One of the tricky bits about building this amp is preparing the tube sockets. Please refer to the build thread mentioned above for details of how to do this. I used the same method and managed to separate the two halves of the socket without issue (so I've now got two spare!).
I glued to two halves back together again with Araldite. Seemed to work quite well but you do need to be careful not to get glue all over the metals bits. Once the glue had gone off I tried to fit a socket. Damn! It wouldn't fit! I happened to have some rather heavy duty resistors hanging about and used one of the leads from these to free up each of the metal receptacles into which the tube fits. After a bit of effort I managed to free things up but it's still a nice tight fit.
Prepared LEDs.
For the rest of it, I followed the build thread instructions and didn't encounter any problems. During the build you have to make a choice over the gain required. Initially, I went for the 50K resistors which gave me almost no movement on the volume pot before the music was unbearably loud. So, I swapped them out for the 100K resistors and all was fine.
You can see below the completed PCB which is attached to the lid of the case. The tubes poke up through the lid (you can't see them in this picture) and the MOSFETs are attached to the heatsinks.
It was a bit tricky getting the heatsinks on as the heatsink paste made everything a bit slippy. Also, the allen bolts require imperial keys (which I don't have).
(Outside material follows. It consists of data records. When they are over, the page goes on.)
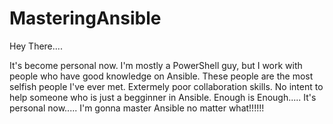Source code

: # MasteringAnsible
Hey There....

It's become personal now.
I'm mostly a PowerShell guy, but I work with people who have good knowledge on Ansible.
These people are the most selfish people I've ever met.
Extermely poor collaboration skills.
No intent to help someone who is just a begginner in Ansible.
Enough is Enough.....
It's personal now.....
I'm gonna master Ansible no matter what!!!!!!

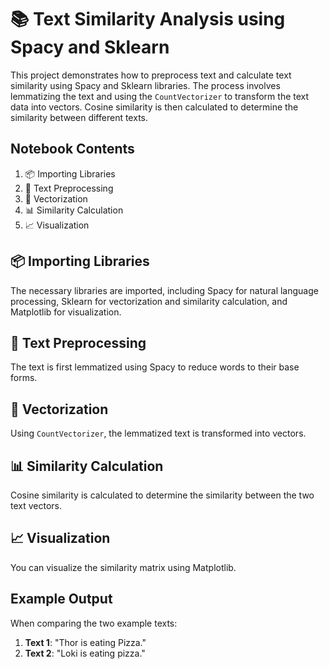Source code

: # 📚 Text Similarity Analysis using Spacy and Sklearn

This project demonstrates how to preprocess text and calculate text similarity using Spacy and Sklearn libraries. The process involves lemmatizing the text and using the `CountVectorizer` to transform the text data into vectors. Cosine similarity is then calculated to determine the similarity between different texts.

## Notebook Contents

1. 📦 Importing Libraries
2. 📝 Text Preprocessing
3. 🔢 Vectorization
4. 📊 Similarity Calculation
5. 📈 Visualization

## 📦 Importing Libraries

The necessary libraries are imported, including Spacy for natural language processing, Sklearn for vectorization and similarity calculation, and Matplotlib for visualization.

## 📝 Text Preprocessing

The text is first lemmatized using Spacy to reduce words to their base forms.

## 🔢 Vectorization

Using `CountVectorizer`, the lemmatized text is transformed into vectors.

## 📊 Similarity Calculation

Cosine similarity is calculated to determine the similarity between the two text vectors.

## 📈 Visualization

You can visualize the similarity matrix using Matplotlib.

## Example Output

When comparing the two example texts:

1. **Text 1**: "Thor is eating Pizza."
2. **Text 2**: "Loki is eating pizza."


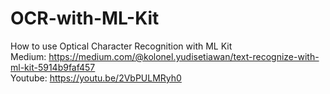 # OCR-with-ML-Kit
How to use Optical Character Recognition with ML Kit<br />
Medium: https://medium.com/@kolonel.yudisetiawan/text-recognize-with-ml-kit-5914b9faf457<br />
Youtube: https://youtu.be/2VbPULMRyh0
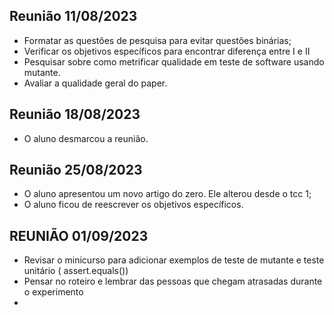 ## Reunião 11/08/2023 
- Formatar as  questões de pesquisa  para evitar questões binárias;
- Verificar os objetivos específicos para encontrar diferença entre I e II
- Pesquisar sobre  como metrificar qualidade em teste de software usando mutante.
- Avaliar a qualidade geral do paper.

## Reunião 18/08/2023 
- O aluno desmarcou a reunião. 



## Reunião  25/08/2023
- O aluno apresentou um novo artigo do zero. Ele alterou desde o tcc 1;
- O aluno ficou de reescrever os objetivos específicos.


## REUNIÃO 01/09/2023
- Revisar o minicurso para adicionar exemplos de teste de mutante e  teste unitário ( assert.equals())
- Pensar no roteiro e lembrar das pessoas que chegam atrasadas durante o experimento
- 
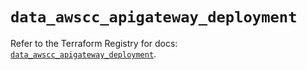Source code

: # `data_awscc_apigateway_deployment`

Refer to the Terraform Registry for docs: [`data_awscc_apigateway_deployment`](https://registry.terraform.io/providers/hashicorp/awscc/0.70.0/docs/data-sources/apigateway_deployment).
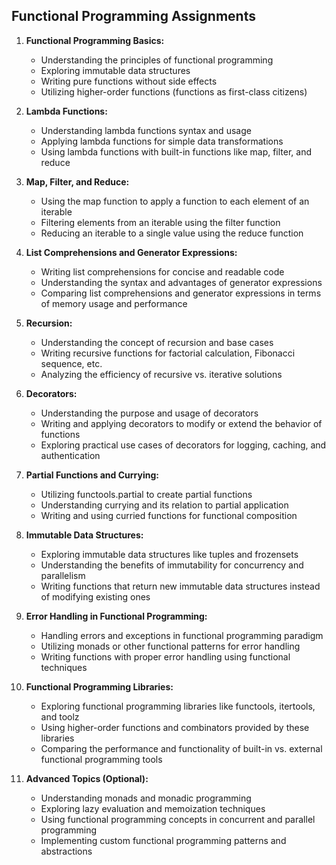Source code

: ## Functional Programming Assignments

1. **Functional Programming Basics:**
    - Understanding the principles of functional programming
    - Exploring immutable data structures
    - Writing pure functions without side effects
    - Utilizing higher-order functions (functions as first-class citizens)

2. **Lambda Functions:**
    - Understanding lambda functions syntax and usage
    - Applying lambda functions for simple data transformations
    - Using lambda functions with built-in functions like map, filter, and reduce

3. **Map, Filter, and Reduce:**
    - Using the map function to apply a function to each element of an iterable
    - Filtering elements from an iterable using the filter function
    - Reducing an iterable to a single value using the reduce function

4. **List Comprehensions and Generator Expressions:**
    - Writing list comprehensions for concise and readable code
    - Understanding the syntax and advantages of generator expressions
    - Comparing list comprehensions and generator expressions in terms of memory usage and performance

5. **Recursion:**
    - Understanding the concept of recursion and base cases
    - Writing recursive functions for factorial calculation, Fibonacci sequence, etc.
    - Analyzing the efficiency of recursive vs. iterative solutions

6. **Decorators:**
    - Understanding the purpose and usage of decorators
    - Writing and applying decorators to modify or extend the behavior of functions
    - Exploring practical use cases of decorators for logging, caching, and authentication

7. **Partial Functions and Currying:**
    - Utilizing functools.partial to create partial functions
    - Understanding currying and its relation to partial application
    - Writing and using curried functions for functional composition

8. **Immutable Data Structures:**
    - Exploring immutable data structures like tuples and frozensets
    - Understanding the benefits of immutability for concurrency and parallelism
    - Writing functions that return new immutable data structures instead of modifying existing ones

9. **Error Handling in Functional Programming:**
    - Handling errors and exceptions in functional programming paradigm
    - Utilizing monads or other functional patterns for error handling
    - Writing functions with proper error handling using functional techniques

10. **Functional Programming Libraries:**
    - Exploring functional programming libraries like functools, itertools, and toolz
    - Using higher-order functions and combinators provided by these libraries
    - Comparing the performance and functionality of built-in vs. external functional programming tools

11. **Advanced Topics (Optional):**
    - Understanding monads and monadic programming
    - Exploring lazy evaluation and memoization techniques
    - Using functional programming concepts in concurrent and parallel programming
    - Implementing custom functional programming patterns and abstractions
I ended up using finger pressure to tighten them.
If you look closely, you'll notice that the MOSFETs aren't actually soldered to the PCB yet! I was just about to do the soldering when I took this picture. You might also notice the insulating pads which insulate the MOSFETs from the case lid.
Oh, and those green capacitors are actually from the Nichicon Muse range. In fact all the components appear to be really good quality given the price of the kit.
Soldering on the MOSFETs.
The next job was to fit the RCA sockets, power inlet and switch to the back panel and wire them in. Again, I used the heatshrink...makes for a really nice job. The power and switch leads are tightly wound together to reduce interference and the RCA signal cables are plaited using a Litz Braid.
You'll notice that the headphone socket and volume pot is soldered onto the board, so no messing about with wiring.
Wiring on the back panel.
Here's the final picture of the completed amp. I went with the rather ugly heatsinks to stay true to the design and, to be honest, hardly notice them now.
The amp has been played for about 50 hours. I sense a real improvement to the harshness of the treble but I might just be getting used to it. There's plenty of well disciplined bass and overall I'm pleased with the performance.
Would I recommend this kit to someone? Absolutely. Unfortunately, they are sold out and may not be available in the future. However, the Starving Student as a design lives on and as an introduction to building valves amps, without the high voltages, it comes highly recommended.